INSTRUCTIONS TO FOLLOW: In your answer, copy every entry that follows exactly.
*** Block opens ***
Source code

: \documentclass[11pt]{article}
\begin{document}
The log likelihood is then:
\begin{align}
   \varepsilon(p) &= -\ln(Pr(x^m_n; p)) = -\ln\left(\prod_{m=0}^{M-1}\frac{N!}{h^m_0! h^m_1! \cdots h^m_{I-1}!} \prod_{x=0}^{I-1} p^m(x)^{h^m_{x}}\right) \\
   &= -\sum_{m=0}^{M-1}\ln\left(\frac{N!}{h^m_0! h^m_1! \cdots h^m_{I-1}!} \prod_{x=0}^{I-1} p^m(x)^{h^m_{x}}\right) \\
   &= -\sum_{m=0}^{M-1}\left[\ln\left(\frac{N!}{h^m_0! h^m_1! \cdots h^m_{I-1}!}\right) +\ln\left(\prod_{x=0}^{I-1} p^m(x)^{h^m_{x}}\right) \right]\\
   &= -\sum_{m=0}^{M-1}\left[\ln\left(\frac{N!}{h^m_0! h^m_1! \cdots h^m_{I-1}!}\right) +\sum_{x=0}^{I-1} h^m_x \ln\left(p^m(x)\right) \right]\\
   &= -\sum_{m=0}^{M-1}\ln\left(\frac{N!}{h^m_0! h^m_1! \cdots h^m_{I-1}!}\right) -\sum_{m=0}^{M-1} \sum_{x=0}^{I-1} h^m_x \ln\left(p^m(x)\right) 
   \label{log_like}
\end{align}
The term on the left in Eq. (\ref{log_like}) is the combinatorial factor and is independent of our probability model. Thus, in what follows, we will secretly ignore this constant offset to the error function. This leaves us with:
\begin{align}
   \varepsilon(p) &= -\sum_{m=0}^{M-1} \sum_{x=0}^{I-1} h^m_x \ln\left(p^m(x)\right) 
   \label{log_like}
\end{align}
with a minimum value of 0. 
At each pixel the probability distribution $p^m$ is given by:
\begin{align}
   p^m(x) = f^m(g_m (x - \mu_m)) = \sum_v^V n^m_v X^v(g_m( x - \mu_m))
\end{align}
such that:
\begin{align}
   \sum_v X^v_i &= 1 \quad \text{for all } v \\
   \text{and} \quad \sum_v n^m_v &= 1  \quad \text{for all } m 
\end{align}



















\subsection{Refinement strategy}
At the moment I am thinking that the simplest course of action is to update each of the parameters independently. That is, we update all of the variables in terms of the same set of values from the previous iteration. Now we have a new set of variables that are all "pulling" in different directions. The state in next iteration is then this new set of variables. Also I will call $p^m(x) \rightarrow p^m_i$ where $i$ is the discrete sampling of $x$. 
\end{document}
*** Block closes ***
RESPONSE AREA:
Source code

: \documentclass[11pt]{article}
\begin{document}
The log likelihood is then:
\begin{align}
   \varepsilon(p) &= -\ln(Pr(x^m_n; p)) = -\ln\left(\prod_{m=0}^{M-1}\frac{N!}{h^m_0! h^m_1! \cdots h^m_{I-1}!} \prod_{x=0}^{I-1} p^m(x)^{h^m_{x}}\right) \\
   &= -\sum_{m=0}^{M-1}\ln\left(\frac{N!}{h^m_0! h^m_1! \cdots h^m_{I-1}!} \prod_{x=0}^{I-1} p^m(x)^{h^m_{x}}\right) \\
   &= -\sum_{m=0}^{M-1}\left[\ln\left(\frac{N!}{h^m_0! h^m_1! \cdots h^m_{I-1}!}\right) +\ln\left(\prod_{x=0}^{I-1} p^m(x)^{h^m_{x}}\right) \right]\\
   &= -\sum_{m=0}^{M-1}\left[\ln\left(\frac{N!}{h^m_0! h^m_1! \cdots h^m_{I-1}!}\right) +\sum_{x=0}^{I-1} h^m_x \ln\left(p^m(x)\right) \right]\\
   &= -\sum_{m=0}^{M-1}\ln\left(\frac{N!}{h^m_0! h^m_1! \cdots h^m_{I-1}!}\right) -\sum_{m=0}^{M-1} \sum_{x=0}^{I-1} h^m_x \ln\left(p^m(x)\right) 
   \label{log_like}
\end{align}
The term on the left in Eq. (\ref{log_like}) is the combinatorial factor and is independent of our probability model. Thus, in what follows, we will secretly ignore this constant offset to the error function. This leaves us with:
\begin{align}
   \varepsilon(p) &= -\sum_{m=0}^{M-1} \sum_{x=0}^{I-1} h^m_x \ln\left(p^m(x)\right) 
   \label{log_like}
\end{align}
with a minimum value of 0. 
At each pixel the probability distribution $p^m$ is given by:
\begin{align}
   p^m(x) = f^m(g_m (x - \mu_m)) = \sum_v^V n^m_v X^v(g_m( x - \mu_m))
\end{align}
such that:
\begin{align}
   \sum_v X^v_i &= 1 \quad \text{for all } v \\
   \text{and} \quad \sum_v n^m_v &= 1  \quad \text{for all } m 
\end{align}



















\subsection{Refinement strategy}
At the moment I am thinking that the simplest course of action is to update each of the parameters independently. That is, we update all of the variables in terms of the same set of values from the previous iteration. Now we have a new set of variables that are all "pulling" in different directions. The state in next iteration is then this new set of variables. Also I will call $p^m(x) \rightarrow p^m_i$ where $i$ is the discrete sampling of $x$. 
\end{document}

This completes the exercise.